═══ Records for the task
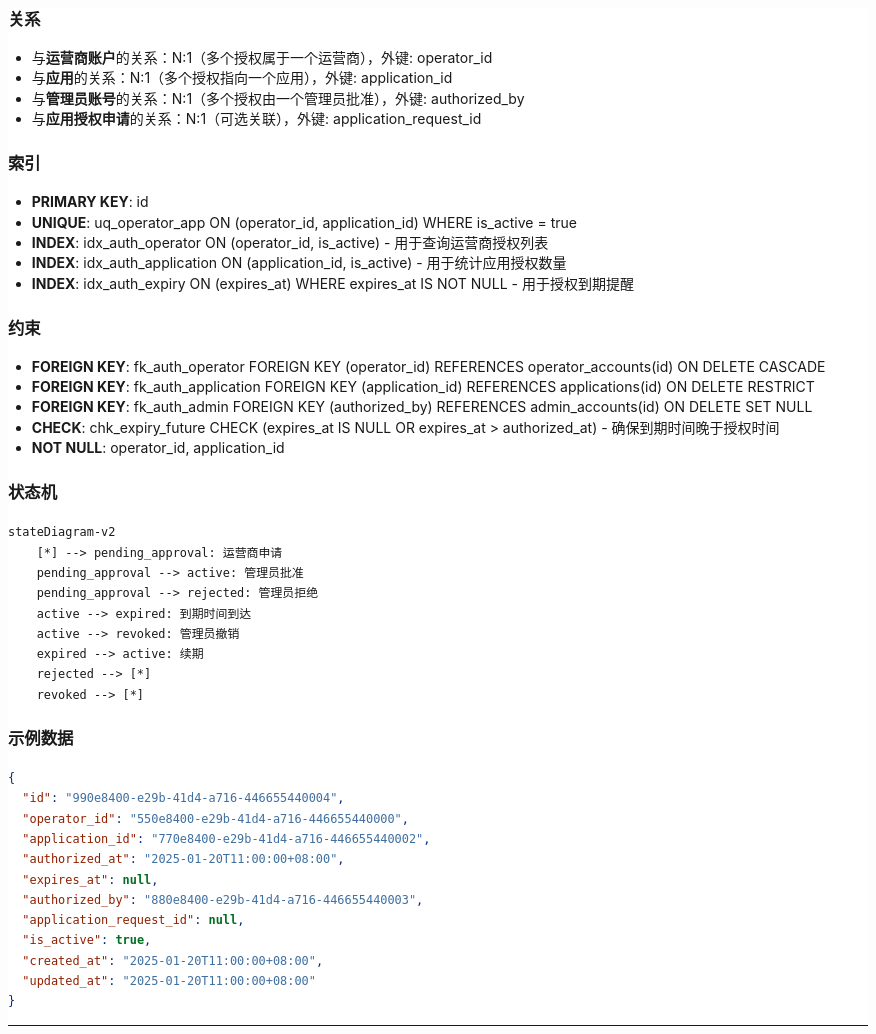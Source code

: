 ### 关系

- 与**运营商账户**的关系：N:1（多个授权属于一个运营商），外键: operator_id
- 与**应用**的关系：N:1（多个授权指向一个应用），外键: application_id
- 与**管理员账号**的关系：N:1（多个授权由一个管理员批准），外键: authorized_by
- 与**应用授权申请**的关系：N:1（可选关联），外键: application_request_id

### 索引

- **PRIMARY KEY**: id
- **UNIQUE**: uq_operator_app ON (operator_id, application_id) WHERE is_active = true
- **INDEX**: idx_auth_operator ON (operator_id, is_active) - 用于查询运营商授权列表
- **INDEX**: idx_auth_application ON (application_id, is_active) - 用于统计应用授权数量
- **INDEX**: idx_auth_expiry ON (expires_at) WHERE expires_at IS NOT NULL - 用于授权到期提醒

### 约束

- **FOREIGN KEY**: fk_auth_operator FOREIGN KEY (operator_id) REFERENCES operator_accounts(id) ON DELETE CASCADE
- **FOREIGN KEY**: fk_auth_application FOREIGN KEY (application_id) REFERENCES applications(id) ON DELETE RESTRICT
- **FOREIGN KEY**: fk_auth_admin FOREIGN KEY (authorized_by) REFERENCES admin_accounts(id) ON DELETE SET NULL
- **CHECK**: chk_expiry_future CHECK (expires_at IS NULL OR expires_at > authorized_at) - 确保到期时间晚于授权时间
- **NOT NULL**: operator_id, application_id

### 状态机

```mermaid
stateDiagram-v2
    [*] --> pending_approval: 运营商申请
    pending_approval --> active: 管理员批准
    pending_approval --> rejected: 管理员拒绝
    active --> expired: 到期时间到达
    active --> revoked: 管理员撤销
    expired --> active: 续期
    rejected --> [*]
    revoked --> [*]
```

### 示例数据

```json
{
  "id": "990e8400-e29b-41d4-a716-446655440004",
  "operator_id": "550e8400-e29b-41d4-a716-446655440000",
  "application_id": "770e8400-e29b-41d4-a716-446655440002",
  "authorized_at": "2025-01-20T11:00:00+08:00",
  "expires_at": null,
  "authorized_by": "880e8400-e29b-41d4-a716-446655440003",
  "application_request_id": null,
  "is_active": true,
  "created_at": "2025-01-20T11:00:00+08:00",
  "updated_at": "2025-01-20T11:00:00+08:00"
}
```

---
══════
◆ **Task to carry out**
Determine how many lines of the records hold the word "expired", giving only that number.

◆ **Solved exercise**
2